--- Source material Enclosed Below ---
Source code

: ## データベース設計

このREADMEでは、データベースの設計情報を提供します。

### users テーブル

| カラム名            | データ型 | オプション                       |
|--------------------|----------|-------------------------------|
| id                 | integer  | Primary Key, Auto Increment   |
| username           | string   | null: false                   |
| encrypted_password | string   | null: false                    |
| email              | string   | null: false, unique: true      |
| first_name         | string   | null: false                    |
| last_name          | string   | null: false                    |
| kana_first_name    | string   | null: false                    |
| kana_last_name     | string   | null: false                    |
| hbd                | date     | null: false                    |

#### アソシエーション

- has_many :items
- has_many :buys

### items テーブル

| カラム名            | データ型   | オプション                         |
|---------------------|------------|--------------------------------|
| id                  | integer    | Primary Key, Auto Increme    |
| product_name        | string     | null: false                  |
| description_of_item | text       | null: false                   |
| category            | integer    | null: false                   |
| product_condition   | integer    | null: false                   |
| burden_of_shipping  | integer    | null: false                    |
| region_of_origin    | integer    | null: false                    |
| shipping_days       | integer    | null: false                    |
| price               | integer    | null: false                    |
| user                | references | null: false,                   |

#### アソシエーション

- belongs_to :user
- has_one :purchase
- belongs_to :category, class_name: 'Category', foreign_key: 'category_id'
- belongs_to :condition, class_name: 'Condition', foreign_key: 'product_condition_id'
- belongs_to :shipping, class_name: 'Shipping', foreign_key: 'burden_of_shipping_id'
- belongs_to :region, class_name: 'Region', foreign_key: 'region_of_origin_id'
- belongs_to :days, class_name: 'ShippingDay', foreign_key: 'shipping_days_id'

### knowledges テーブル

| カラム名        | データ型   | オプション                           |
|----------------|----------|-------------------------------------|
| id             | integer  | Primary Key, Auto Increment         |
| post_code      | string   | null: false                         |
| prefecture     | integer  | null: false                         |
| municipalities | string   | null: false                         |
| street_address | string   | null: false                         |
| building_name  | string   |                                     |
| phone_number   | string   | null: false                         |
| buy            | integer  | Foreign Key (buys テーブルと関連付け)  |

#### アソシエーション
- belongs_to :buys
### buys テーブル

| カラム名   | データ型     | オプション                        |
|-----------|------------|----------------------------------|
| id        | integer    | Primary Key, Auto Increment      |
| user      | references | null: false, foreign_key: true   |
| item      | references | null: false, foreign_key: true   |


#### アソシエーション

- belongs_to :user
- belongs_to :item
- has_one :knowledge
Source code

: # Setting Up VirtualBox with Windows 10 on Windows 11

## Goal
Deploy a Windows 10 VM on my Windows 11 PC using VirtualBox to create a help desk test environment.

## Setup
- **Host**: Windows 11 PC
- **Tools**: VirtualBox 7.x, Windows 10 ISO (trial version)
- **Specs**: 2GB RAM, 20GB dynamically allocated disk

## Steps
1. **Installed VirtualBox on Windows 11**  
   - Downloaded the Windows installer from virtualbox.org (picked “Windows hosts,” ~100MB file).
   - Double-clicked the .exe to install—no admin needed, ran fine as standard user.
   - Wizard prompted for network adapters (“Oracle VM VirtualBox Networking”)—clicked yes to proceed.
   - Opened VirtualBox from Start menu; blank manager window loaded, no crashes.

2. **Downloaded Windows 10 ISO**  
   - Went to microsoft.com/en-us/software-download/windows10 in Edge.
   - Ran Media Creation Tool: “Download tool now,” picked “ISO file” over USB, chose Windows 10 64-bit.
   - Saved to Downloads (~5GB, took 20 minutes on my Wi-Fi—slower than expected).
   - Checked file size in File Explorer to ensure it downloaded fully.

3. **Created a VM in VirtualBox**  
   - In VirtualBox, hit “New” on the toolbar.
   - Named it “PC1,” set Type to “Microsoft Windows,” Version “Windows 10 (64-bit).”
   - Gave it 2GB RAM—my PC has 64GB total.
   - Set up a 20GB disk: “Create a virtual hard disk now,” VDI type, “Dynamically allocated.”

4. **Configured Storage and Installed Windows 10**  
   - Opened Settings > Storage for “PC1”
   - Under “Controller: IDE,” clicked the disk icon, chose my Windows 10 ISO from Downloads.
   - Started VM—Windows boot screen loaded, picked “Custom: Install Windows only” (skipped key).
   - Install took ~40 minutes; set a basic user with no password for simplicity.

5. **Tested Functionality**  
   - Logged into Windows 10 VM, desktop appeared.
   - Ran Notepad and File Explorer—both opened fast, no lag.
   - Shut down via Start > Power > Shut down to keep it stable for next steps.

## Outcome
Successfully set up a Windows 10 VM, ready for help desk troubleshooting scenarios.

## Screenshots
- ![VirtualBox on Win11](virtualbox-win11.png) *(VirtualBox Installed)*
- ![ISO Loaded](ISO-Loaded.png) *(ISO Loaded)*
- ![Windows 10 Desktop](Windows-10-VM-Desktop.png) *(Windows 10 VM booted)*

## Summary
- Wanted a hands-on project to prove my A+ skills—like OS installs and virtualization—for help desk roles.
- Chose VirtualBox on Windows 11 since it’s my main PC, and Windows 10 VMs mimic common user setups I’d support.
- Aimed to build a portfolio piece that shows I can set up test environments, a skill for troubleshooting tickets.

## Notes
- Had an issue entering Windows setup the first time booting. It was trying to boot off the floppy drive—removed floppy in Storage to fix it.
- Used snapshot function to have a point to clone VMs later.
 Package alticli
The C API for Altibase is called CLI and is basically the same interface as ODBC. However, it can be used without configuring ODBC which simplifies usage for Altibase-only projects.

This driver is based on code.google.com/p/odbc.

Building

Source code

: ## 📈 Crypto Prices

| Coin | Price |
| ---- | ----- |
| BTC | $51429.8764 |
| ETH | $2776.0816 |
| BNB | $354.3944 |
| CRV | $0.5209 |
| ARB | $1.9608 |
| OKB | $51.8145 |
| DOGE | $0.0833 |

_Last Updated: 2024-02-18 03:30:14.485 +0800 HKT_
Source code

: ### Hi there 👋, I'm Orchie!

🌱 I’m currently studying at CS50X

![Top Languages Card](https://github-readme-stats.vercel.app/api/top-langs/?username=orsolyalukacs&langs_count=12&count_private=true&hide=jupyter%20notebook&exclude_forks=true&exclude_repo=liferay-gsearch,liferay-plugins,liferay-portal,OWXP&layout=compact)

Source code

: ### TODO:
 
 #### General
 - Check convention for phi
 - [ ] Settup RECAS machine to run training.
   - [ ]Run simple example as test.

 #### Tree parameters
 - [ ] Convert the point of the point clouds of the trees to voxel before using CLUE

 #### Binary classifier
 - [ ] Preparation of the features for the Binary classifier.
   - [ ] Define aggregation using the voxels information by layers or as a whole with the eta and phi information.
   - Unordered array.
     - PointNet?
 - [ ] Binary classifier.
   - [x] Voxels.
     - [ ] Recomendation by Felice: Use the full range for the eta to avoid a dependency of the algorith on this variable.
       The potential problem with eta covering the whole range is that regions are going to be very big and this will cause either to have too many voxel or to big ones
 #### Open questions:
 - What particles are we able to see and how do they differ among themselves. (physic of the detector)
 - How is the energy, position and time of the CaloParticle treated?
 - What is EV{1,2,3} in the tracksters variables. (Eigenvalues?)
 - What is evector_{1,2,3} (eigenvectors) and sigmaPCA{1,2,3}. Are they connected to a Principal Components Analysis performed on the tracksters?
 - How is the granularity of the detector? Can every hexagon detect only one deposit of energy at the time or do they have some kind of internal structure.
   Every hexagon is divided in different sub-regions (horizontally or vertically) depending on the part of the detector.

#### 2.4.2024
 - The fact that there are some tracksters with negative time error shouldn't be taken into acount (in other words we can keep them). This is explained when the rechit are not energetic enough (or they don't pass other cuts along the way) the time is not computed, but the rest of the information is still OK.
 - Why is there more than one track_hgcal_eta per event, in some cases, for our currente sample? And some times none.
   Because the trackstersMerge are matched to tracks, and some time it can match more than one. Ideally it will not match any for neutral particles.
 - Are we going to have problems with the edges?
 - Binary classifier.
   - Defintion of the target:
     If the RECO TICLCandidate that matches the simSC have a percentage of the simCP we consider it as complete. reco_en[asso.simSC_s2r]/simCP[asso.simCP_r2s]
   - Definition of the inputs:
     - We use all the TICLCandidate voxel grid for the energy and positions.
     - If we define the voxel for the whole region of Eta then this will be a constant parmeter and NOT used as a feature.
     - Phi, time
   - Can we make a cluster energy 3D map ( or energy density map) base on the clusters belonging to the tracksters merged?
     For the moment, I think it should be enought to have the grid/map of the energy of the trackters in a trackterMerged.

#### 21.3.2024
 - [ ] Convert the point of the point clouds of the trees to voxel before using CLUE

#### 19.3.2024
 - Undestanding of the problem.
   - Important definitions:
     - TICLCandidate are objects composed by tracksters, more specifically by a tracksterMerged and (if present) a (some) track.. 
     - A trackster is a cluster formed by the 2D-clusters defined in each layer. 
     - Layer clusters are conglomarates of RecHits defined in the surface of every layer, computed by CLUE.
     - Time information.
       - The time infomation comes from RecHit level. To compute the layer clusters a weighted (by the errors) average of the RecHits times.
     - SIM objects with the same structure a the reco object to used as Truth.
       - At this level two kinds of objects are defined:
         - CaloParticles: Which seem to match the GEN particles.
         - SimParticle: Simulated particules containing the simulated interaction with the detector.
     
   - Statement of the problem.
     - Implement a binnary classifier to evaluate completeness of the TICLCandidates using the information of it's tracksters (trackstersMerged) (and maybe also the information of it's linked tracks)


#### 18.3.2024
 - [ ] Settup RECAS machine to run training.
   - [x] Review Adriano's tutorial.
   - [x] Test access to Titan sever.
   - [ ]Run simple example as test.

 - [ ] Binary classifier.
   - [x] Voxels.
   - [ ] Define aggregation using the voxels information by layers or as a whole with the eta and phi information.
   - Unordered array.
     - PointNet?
--- End of Enclosed Source material ---
> **Goal of the exercise**:
For the listing above, print only the lines starting at the line containing "This driver is" and ending at the line containing "studying at CS50X", exactly, both included.

> **Task result**:
This driver is based on code.google.com/p/odbc.

Building

Source code

: ## 📈 Crypto Prices

| Coin | Price |
| ---- | ----- |
| BTC | $51429.8764 |
| ETH | $2776.0816 |
| BNB | $354.3944 |
| CRV | $0.5209 |
| ARB | $1.9608 |
| OKB | $51.8145 |
| DOGE | $0.0833 |

_Last Updated: 2024-02-18 03:30:14.485 +0800 HKT_
Source code

: ### Hi there 👋, I'm Orchie!

🌱 I’m currently studying at CS50X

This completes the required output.